What you’ll practice (no coding required)¶
Read charts that summarize many songs at once (by decade).
Describe patterns and uncertainty in plain language.
Connect what you see to themes from class: style, technology, production, and how we choose what counts as “rock.”
Quick vocabulary¶
| Term | In everyday language |
|---|---|
| Dataset | A table of information; here, one row per track. |
| Feature | One measured column (for example energy or tempo). Spotify estimates these from the audio file—they are not the same as music-theory labels. |
| Aggregate | Combining many songs into one summary (for example an average per decade). |
| Decade | The “1960s” means release years 1960–1969 in this notebook (based on the year listed in the data). |
Where the numbers come from¶
Tracks and features are from a public History of Rock (1950–2020) collection on Kaggle: History of Rock 1950–2020.
Spotify audio features are automated estimates (loudness, energy, danceability, etc.). They help compare thousands of songs consistently, but they can miss nuance you would hear in real life.
This activity is inspired by the New York Times Learning Network’s What’s Going On in This Graph? style: notice, wonder, and talk about what the graph does not show.

A caveat about years (remasters and re-releases)¶
Some songs appear with the year of a remaster or re-release, not the year the song first became famous. The chart shows what the spreadsheet says, which is not always the same as “when this hit the culture.” Keep that in mind when you interpret a decade.

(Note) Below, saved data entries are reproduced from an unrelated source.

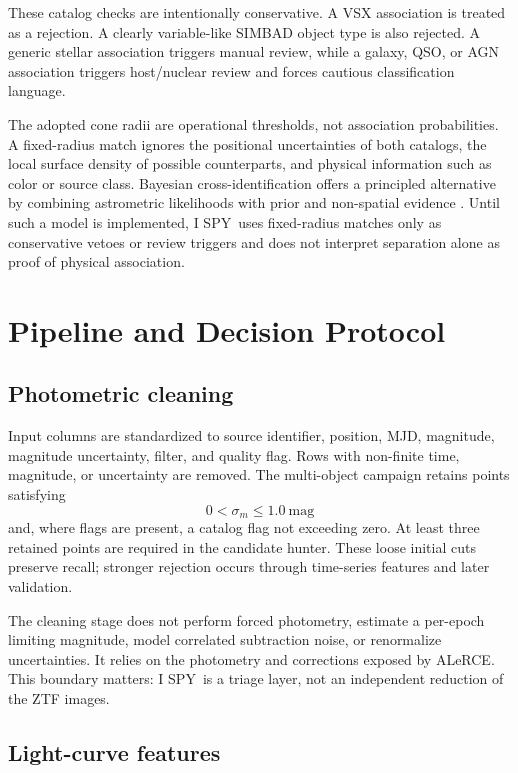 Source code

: \documentclass[11pt]{article}
\newcommand{\legacycampaign}{I SPY}
\begin{document}
These catalog checks are intentionally conservative. A VSX association is treated as a rejection. A clearly variable-like SIMBAD object type is also rejected. A generic stellar association triggers manual review, while a galaxy, QSO, or AGN association triggers host/nuclear review and forces cautious classification language.

The adopted cone radii are operational thresholds, not association probabilities. A fixed-radius match ignores the positional uncertainties of both catalogs, the local surface density of possible counterparts, and physical information such as color or source class. Bayesian cross-identification offers a principled alternative by combining astrometric likelihoods with prior and non-spatial evidence \citep{budavari2008}. Until such a model is implemented, \legacycampaign\ uses fixed-radius matches only as conservative vetoes or review triggers and does not interpret separation alone as proof of physical association.

\section{Pipeline and Decision Protocol}
\label{sec:methods}

\subsection{Photometric cleaning}

Input columns are standardized to source identifier, position, MJD, magnitude, magnitude uncertainty, filter, and quality flag. Rows with non-finite time, magnitude, or uncertainty are removed. The multi-object campaign retains points satisfying
\begin{equation}
  0 < \sigma_m \leq 1.0~\mathrm{mag}
\end{equation}
and, where flags are present, a catalog flag not exceeding zero. At least three retained points are required in the candidate hunter. These loose initial cuts preserve recall; stronger rejection occurs through time-series features and later validation.

The cleaning stage does not perform forced photometry, estimate a per-epoch limiting magnitude, model correlated subtraction noise, or renormalize uncertainties. It relies on the photometry and corrections exposed by ALeRCE. This boundary matters: \legacycampaign\ is a triage layer, not an independent reduction of the ZTF images.

\subsection{Light-curve features}
\end{document}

Under the hood (automatic)¶
The next cell reads history-of-rock-spotify.csv from the same folder as this notebook (your instructor starts Jupyter from history-of-rock/), keeps releases from 1950–2020, and adds a decade column. You can run it without reading the code.
import warnings
import numpy as np
import pandas as pd
import plotly.express as px
import plotly.graph_objects as go
from plotly.subplots import make_subplots
warnings.filterwarnings("ignore", category=FutureWarning)

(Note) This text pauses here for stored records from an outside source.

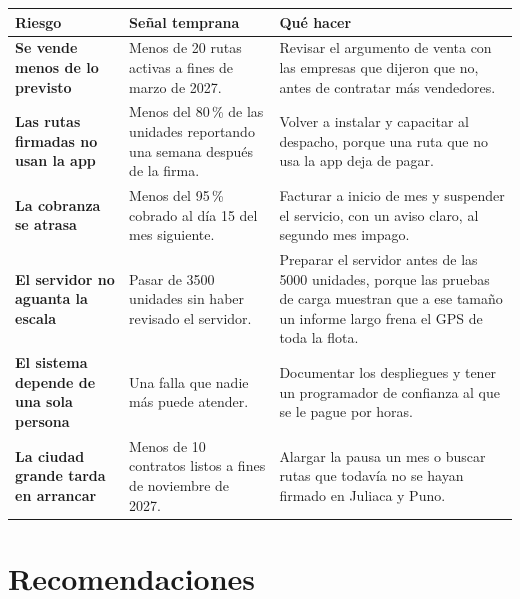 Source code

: \documentclass[10.5pt,a4paper]{article}
\begin{document}
{\small
\begin{tabularx}{\linewidth}{@{}>{\bfseries}p{3.4cm}XX@{}}
\toprule
\normalfont Riesgo & Señal temprana & Qué hacer\\
\midrule
Se vende menos de lo previsto & Menos de 20 rutas activas a fines de marzo de 2027. & Revisar el argumento de venta con las empresas que dijeron que no, antes de contratar más vendedores.\\
Las rutas firmadas no usan la app & Menos del 80\,\% de las unidades reportando una semana después de la firma. & Volver a instalar y capacitar al despacho, porque una ruta que no usa la app deja de pagar.\\
La cobranza se atrasa & Menos del 95\,\% cobrado al día 15 del mes siguiente. & Facturar a inicio de mes y suspender el servicio, con un aviso claro, al segundo mes impago.\\
El servidor no aguanta la escala & Pasar de 3500 unidades sin haber revisado el servidor. & Preparar el servidor antes de las 5000 unidades, porque las pruebas de carga muestran que a ese tamaño un informe largo frena el GPS de toda la flota.\\
El sistema depende de una sola persona & Una falla que nadie más puede atender. & Documentar los despliegues y tener un programador de confianza al que se le pague por horas.\\
La ciudad grande tarda en arrancar & Menos de 10 contratos listos a fines de noviembre de 2027. & Alargar la pausa un mes o buscar rutas que todavía no se hayan firmado en Juliaca y Puno.\\
\bottomrule
\end{tabularx}}

\section{Recomendaciones}
\end{document}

df = pd.read_csv("history-of-rock-spotify.csv")
df["release_date"] = pd.to_numeric(df["release_date"], errors="coerce")
df = df.dropna(subset=["release_date"])
df["release_date"] = df["release_date"].astype(int)
df = df[(df["release_date"] >= 1950) & (df["release_date"] <= 2020)].copy()
df["decade"] = (df["release_date"] // 10) * 10
df["decade_label"] = df["decade"].astype(str) + "s"
feature_cols = [
"danceability",
"energy",
"speechiness",
"acousticness",
"instrumentalness",
"liveness",
"valence",
"tempo",
"loudness",
]
for c in feature_cols:
if c in df.columns:
df[c] = pd.to_numeric(df[c], errors="coerce")
df = df.dropna(subset=["energy", "valence", "danceability", "acousticness", "tempo", "loudness"])
Variables in this dataset (what each column means)¶
Before looking at charts, use this quick dictionary so the variables are clear.
name: track title
artist: performer/band listed in the file
release_date: release year used in this notebook (after cleaning)
decade / decade_label: decade grouping built from
release_datepopularity: Spotify popularity-style score from the source table
danceability: how rhythmically dance-friendly the track is
energy: perceived intensity/activity
speechiness: spoken-word presence estimate
acousticness: acoustic vs produced/electronic character estimate
instrumentalness: likelihood a track is mostly instrumental
liveness: live-performance cues estimate
valence: musical positivity/brightness estimate
tempo: beats per minute estimate
loudness: overall loudness estimate (dB-style scale)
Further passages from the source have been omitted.